In a statement, the WWF said the impacts include death, injury, trauma, smoke inhalation, heat stress, dehydration, loss of habitat, reduced food supply, increased predation risk, and conflict with other animals after fleeing to unburnt forest.
“Sixty thousand koalas impacted is a deeply disturbing number for a species already in trouble. That’s why WWF has just announced Koalas Forever – a bold vision to double the number of koalas in eastern Australia by 2050," said Dermot O’Gorman, the WWF-Australia CEO.
Koalas in New South Wales (NSW) and Queensland were in rapid decline before the fires, he added.
The fires impacted over 41,000 koalas on South Australia’s Kangaroo Island, more than 11,000 in Victoria, nearly 8,000 in NSW, and almost 900 in Queensland, according to the WWF report.
Earlier in July, the WWF published an interim version of the study which revealed that nearly 3 billion animals -- mammals, birds, reptiles, and frogs -- were in the path of the devastating bushfires.
That overall estimate is unchanged in the final report, released Monday, titled “Impacts of the unprecedented 2019-2020 bushfires on Australian animals,” the fund said in its statement.
About 143 million mammals, 2.46 billion reptiles, 181 million birds, and 51 million frogs were living in areas hit by the fires, according to the WWF.

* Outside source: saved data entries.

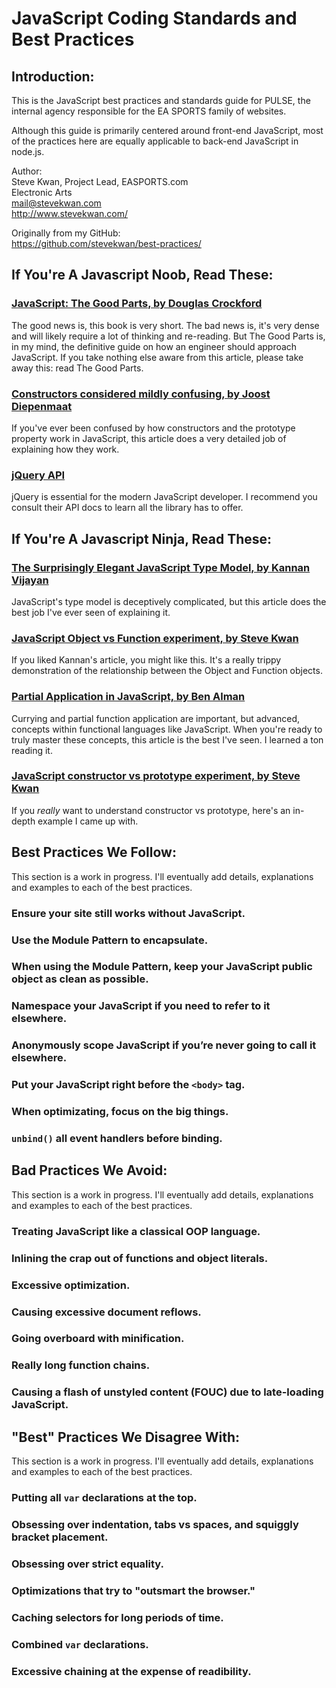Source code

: # JavaScript Coding Standards and Best Practices

## Introduction:

This is the JavaScript best practices and standards guide for PULSE, the internal agency responsible for the EA SPORTS family of websites.

Although this guide is primarily centered around front-end JavaScript, most of the practices here are equally applicable to back-end JavaScript in node.js.

Author:  
Steve Kwan, Project Lead, EASPORTS.com  
Electronic Arts  
<mail@stevekwan.com>  
<http://www.stevekwan.com/>

Originally from my GitHub:  
<https://github.com/stevekwan/best-practices/>

## If You're A Javascript Noob, Read These:

### [JavaScript: The Good Parts, by Douglas Crockford][good-parts]
The good news is, this book is very short.  The bad news is, it's very dense and will likely require a lot of thinking and re-reading.  But The Good Parts is, in my mind, the definitive guide on how an engineer should approach JavaScript.  If you take nothing else aware from this article, please take away this: read The Good Parts.

### [Constructors considered mildly confusing, by Joost Diepenmaat][constructors-confusing]
If you've ever been confused by how constructors and the prototype property work in JavaScript, this article does a very detailed job of explaining how they work.

### [jQuery API][jquery-api]
jQuery is essential for the modern JavaScript developer.  I recommend you consult their API docs to learn all the library has to offer.

## If You're A Javascript Ninja, Read These:

### [The Surprisingly Elegant JavaScript Type Model, by Kannan Vijayan][javascript-type]
JavaScript's type model is deceptively complicated, but this article does the best job I've ever seen of explaining it.

### [JavaScript Object vs Function experiment, by Steve Kwan][object-function-experiment]
If you liked Kannan's article, you might like this.  It's a really trippy demonstration of the relationship between the Object and Function objects.

### [Partial Application in JavaScript, by Ben Alman][partial-application]
Currying and partial function application are important, but advanced, concepts within functional languages like JavaScript.  When you're ready to truly master these concepts, this article is the best I've seen.  I learned a ton reading it.

### [JavaScript constructor vs prototype experiment, by Steve Kwan][constructor-prototype-experiment]
If you _really_ want to understand constructor vs prototype, here's an in-depth example I came up with.

## Best Practices We Follow:
This section is a work in progress.  I'll eventually add details, explanations and examples to each of the best practices.

### Ensure your site still works without JavaScript.
<!--
* In particular, links...progressive enhancement URL?
-->

### Use the Module Pattern to encapsulate.
<!--
* Provides scope
* Provides public/private support
* By default, works best for singletons (but can be used for true OOP)
-->

### When using the Module Pattern, keep your JavaScript public object as clean as possible.
<!--
* Avoid polluting the global namespace.
-->

### Namespace your JavaScript if you need to refer to it elsewhere.

### Anonymously scope JavaScript if you’re never going to call it elsewhere.

### Put your JavaScript right before the `<body>` tag.
<!--
There are exceptions, such as preventing FOUC.  Generally OK as the JS doesn't
do any waiting for Ajax calls, major DOM restructuring, or number crunching.
-->

### When optimizating, focus on the big things.
<!--
* Document reflows
* Events that get fired ALL THE TIME (eg on resizing)
* Minimizing HTTP requests (and even this is becoming less important than in the past)
* Lazy loading big assets
-->

### `unbind()` all event handlers before binding.
<!--
* Not strictly required, but a good defensive coding practices to prevent events from stacking up.
* jQuery event functions stack, they don't replace.
-->

## Bad Practices We Avoid:
This section is a work in progress.  I'll eventually add details, explanations and examples to each of the best practices.

### Treating JavaScript like a classical OOP language.
<!--
* Prototypal, not classical...read The Good Parts for more info
* Classical OOP results in ugly and complicated JavaScript
* Don't create crazy object structures in JS
    * Rely on the DOM as your object model, or
    * Rely on JSON REST results as your object model.
-->

### Inlining the crap out of functions and object literals.
<!--
* Bad because it leads to major readability issues
* Also bad because it prevents you from accessing inline functions in the future.  And you usually need to if you want to safely unbind() before you bind()
-->

### Excessive optimization.
<!--
* Caching selectors, especially long-term (at most cache for only a function's lifetime)
* Going nuts with minification
-->

### Causing excessive document reflows.

### Going overboard with minification.
<!--
Discuss how some pieces need to be cached across all pages on the site.
-->

### Really long function chains.
<!--
* Avoid chains where you can't detect `null`/`undefined` mid-chain.
-->

### Causing a flash of unstyled content (FOUC) due to late-loading JavaScript.
<!--
* Wait until all content on the page has been loaded (can be detrimental to the UX)
* Put some of the "styling" scripts in the <head> (be wary that this can be a VERY bad practice...)
* CSS3 or JS fade-ins
-->

## "Best" Practices We Disagree With:
This section is a work in progress.  I'll eventually add details, explanations and examples to each of the best practices.
<!--
Many of these come from: [JS adolescence][js-adolescence]
-->

### Putting all `var` declarations at the top.
<!--
Provide example of how this can cause bugs
-->

### Obsessing over indentation, tabs vs spaces, and squiggly bracket placement.

### Obsessing over strict equality.

### Optimizations that try to "outsmart the browser."
<!--
* Inevitably go out of vogue quickly, eg. domain sharding, minimizing HTTP requests (although this is still important)
-->

### Caching selectors for long periods of time.
<!--
Provide example of how this can cause problems
-->

### Combined `var` declarations.

### Excessive chaining at the expense of readibility.

[javascript-gotchas]: https://github.com/stevekwan/best-practices/blob/master/javascript/gotchas.md
[javascript-best-practices]: https://github.com/stevekwan/best-practices/blob/master/javascript/best-practices.md
[good-parts]: http://shop.oreilly.com/product/9780596517748.do
[constructors-confusing]: http://joost.zeekat.nl/constructors-considered-mildly-confusing.html
[jquery-api]: http://api.jquery.com/
[javascript-type]: http://vijayan.ca/blog/2012/02/21/javascript-type-model/
[partial-application]: http://benalman.com/news/2012/09/partial-application-in-javascript/
[js-adolescence]: http://james.padolsey.com/javascript/js-adolescence/
[object-function-experiment]: https://github.com/stevekwan/experiments/blob/master/javascript/object-vs-function.html
[constructor-prototype-experiment]: https://github.com/stevekwan/experiments/blob/master/javascript/constructor-vs-prototype.html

“It’s estimated that 50 million native rats and mice; nearly 40 million possums and gliders; more than 36 million antechinuses, dunnarts, and other insectivorous marsupials; 5.5 million bettongs, bandicoots, quokkas, and potoroos; 5 million kangaroos and wallabies; 5 million bats; 1.1 million wombats; 114,000 echidnas; 61,000 koalas; 19,000 quolls and Tasmanian devils; and 5,000 dingoes were in the path of the flames,” the WWF also revealed in its report.
“Koalas Forever [campaign] includes a trial of seed dispersing drones to create koala corridors and the establishment of a fund to encourage landowners to create koala safe havens," O’Gorman said.
“Nearly three billion animals impacted is a number that’s off the charts and shows why a plan of this scale is needed," the CEO also noted, referring to the WWF’s Regenerate Australia plan -- the largest and most innovative wildlife and landscape regeneration program in Australia’s history.
“WWF is determined to help restore wildlife and habitats, rejuvenate communities impacted by the bushfires, boost sustainable agriculture and future-proof our country,” O’Gorman said.
Last month, the Australian government also announced an $18 million package to protect koalas around the country.